- **Pictures paired with source code**
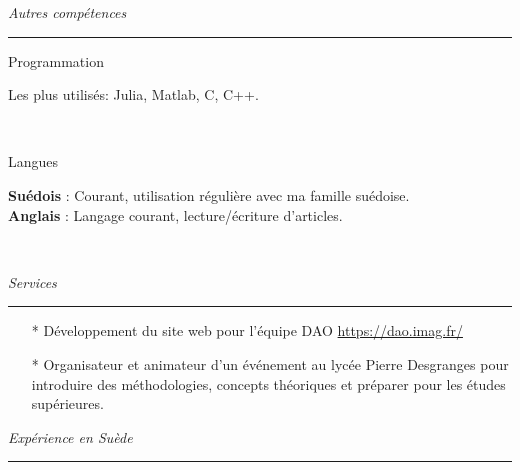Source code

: \documentclass[a4paper,10pt, french]{article}
\begin{document}
\vspace{5mm}

\noindent
\textit{\Large \color{MyGray} \hspace{5mm} Autres compétences}
\vspace{2mm}
{\color{DefaultGray}\hrule height .1pt}
\vspace{5mm}

\noindent
\begin{minipage}{0.20\textwidth}
	\color{MyGray} Programmation
\end{minipage}
\hfill
\begin{minipage}{0.70\textwidth}
	Les plus utilisés: Julia, Matlab, C, C++.\\
\end{minipage}\\
\vspace{2mm}

\noindent
\begin{minipage}{0.20\textwidth}
	\color{MyGray} Langues
\end{minipage}
\hfill
\begin{minipage}{0.70\textwidth}
	\textbf{Suédois} : Courant, utilisation régulière avec ma famille suédoise.\\
	\textbf{Anglais} : Langage courant, lecture/écriture d'articles.\\
\end{minipage}\\
\vspace{2mm}

\noindent
\textit{\Large \color{MyGray} \hspace{5mm} Services}
\vspace{2mm}
{\color{DefaultGray}\hrule height .1pt}
\vspace{5mm}

\begin{itemize}
	\setlength\itemsep{3mm}
	\item[*] Développement du site web pour l'équipe DAO \url{https://dao.imag.fr/}
	\item[*] Organisateur et animateur d'un événement au lycée Pierre Desgranges pour introduire des méthodologies, concepts théoriques et préparer pour les études supérieures.
\end{itemize}
\vspace{5mm}

\noindent
\textit{\Large \color{MyGray} \hspace{5mm} Expérience en Suède}
\vspace{2mm}
{\color{DefaultGray}\hrule height .1pt}
\vspace{5mm}
\end{document}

- **Aim of the exercise**
Restate each of the entries above word for word and skip every image.

- **Written answer**
Source code

: \documentclass[a4paper,10pt, french]{article}
\begin{document}
\vspace{5mm}

\noindent
\textit{\Large \color{MyGray} \hspace{5mm} Autres compétences}
\vspace{2mm}
{\color{DefaultGray}\hrule height .1pt}
\vspace{5mm}

\noindent
\begin{minipage}{0.20\textwidth}
	\color{MyGray} Programmation
\end{minipage}
\hfill
\begin{minipage}{0.70\textwidth}
	Les plus utilisés: Julia, Matlab, C, C++.\\
\end{minipage}\\
\vspace{2mm}

\noindent
\begin{minipage}{0.20\textwidth}
	\color{MyGray} Langues
\end{minipage}
\hfill
\begin{minipage}{0.70\textwidth}
	\textbf{Suédois} : Courant, utilisation régulière avec ma famille suédoise.\\
	\textbf{Anglais} : Langage courant, lecture/écriture d'articles.\\
\end{minipage}\\
\vspace{2mm}

\noindent
\textit{\Large \color{MyGray} \hspace{5mm} Services}
\vspace{2mm}
{\color{DefaultGray}\hrule height .1pt}
\vspace{5mm}

\begin{itemize}
	\setlength\itemsep{3mm}
	\item[*] Développement du site web pour l'équipe DAO \url{https://dao.imag.fr/}
	\item[*] Organisateur et animateur d'un événement au lycée Pierre Desgranges pour introduire des méthodologies, concepts théoriques et préparer pour les études supérieures.
\end{itemize}
\vspace{5mm}

\noindent
\textit{\Large \color{MyGray} \hspace{5mm} Expérience en Suède}
\vspace{2mm}
{\color{DefaultGray}\hrule height .1pt}
\vspace{5mm}
\end{document}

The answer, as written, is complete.